What the exercise asks: Tally the lines below that hold the string "Employee", and report the tally by itself.

** Material to process follows **

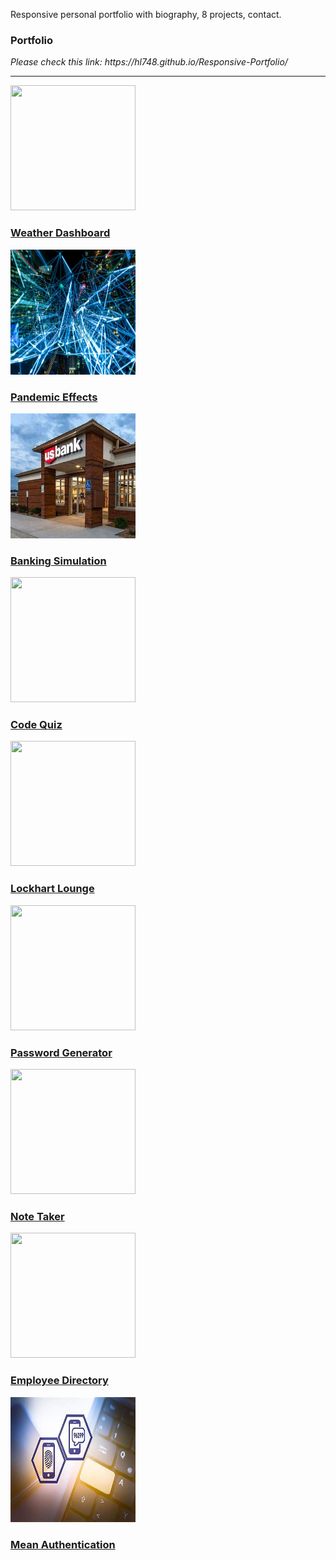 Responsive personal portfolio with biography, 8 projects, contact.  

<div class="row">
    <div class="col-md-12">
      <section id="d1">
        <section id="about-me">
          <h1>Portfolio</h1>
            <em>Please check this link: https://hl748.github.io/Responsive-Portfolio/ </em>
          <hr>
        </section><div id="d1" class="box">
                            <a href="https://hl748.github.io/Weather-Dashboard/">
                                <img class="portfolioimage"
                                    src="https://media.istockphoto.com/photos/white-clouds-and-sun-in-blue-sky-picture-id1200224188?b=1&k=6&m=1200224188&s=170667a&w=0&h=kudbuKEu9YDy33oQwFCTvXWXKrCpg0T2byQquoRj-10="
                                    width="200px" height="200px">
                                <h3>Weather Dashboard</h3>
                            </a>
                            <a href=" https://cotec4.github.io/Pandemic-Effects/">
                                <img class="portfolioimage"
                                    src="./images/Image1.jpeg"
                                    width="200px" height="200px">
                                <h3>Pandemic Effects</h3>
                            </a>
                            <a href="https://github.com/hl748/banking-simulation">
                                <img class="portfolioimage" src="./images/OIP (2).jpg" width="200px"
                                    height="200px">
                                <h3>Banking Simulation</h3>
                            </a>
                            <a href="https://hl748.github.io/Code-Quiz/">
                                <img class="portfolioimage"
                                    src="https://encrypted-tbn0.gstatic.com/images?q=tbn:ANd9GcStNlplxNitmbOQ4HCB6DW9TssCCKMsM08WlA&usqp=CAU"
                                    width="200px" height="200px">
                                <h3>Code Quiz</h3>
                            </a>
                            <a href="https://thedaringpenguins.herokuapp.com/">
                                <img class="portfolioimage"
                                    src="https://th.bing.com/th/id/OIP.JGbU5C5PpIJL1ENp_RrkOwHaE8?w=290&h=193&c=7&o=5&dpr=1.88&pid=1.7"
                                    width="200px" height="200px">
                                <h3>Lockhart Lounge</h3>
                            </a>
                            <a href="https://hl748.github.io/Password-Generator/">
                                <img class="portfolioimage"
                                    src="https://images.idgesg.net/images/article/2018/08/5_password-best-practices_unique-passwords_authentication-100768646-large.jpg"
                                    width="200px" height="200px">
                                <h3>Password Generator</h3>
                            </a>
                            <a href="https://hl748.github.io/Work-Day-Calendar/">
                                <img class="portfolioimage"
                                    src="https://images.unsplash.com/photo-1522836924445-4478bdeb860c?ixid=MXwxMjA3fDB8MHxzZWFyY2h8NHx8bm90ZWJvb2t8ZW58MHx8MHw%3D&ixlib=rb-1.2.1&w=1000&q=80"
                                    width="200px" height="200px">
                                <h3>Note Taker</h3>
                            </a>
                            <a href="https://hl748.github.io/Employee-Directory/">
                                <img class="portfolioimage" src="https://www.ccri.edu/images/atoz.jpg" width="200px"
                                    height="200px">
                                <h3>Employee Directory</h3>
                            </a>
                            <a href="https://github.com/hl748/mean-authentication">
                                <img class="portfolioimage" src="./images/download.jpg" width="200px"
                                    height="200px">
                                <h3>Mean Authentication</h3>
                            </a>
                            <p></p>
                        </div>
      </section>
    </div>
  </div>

** End of Material to process **

Exercise response: 2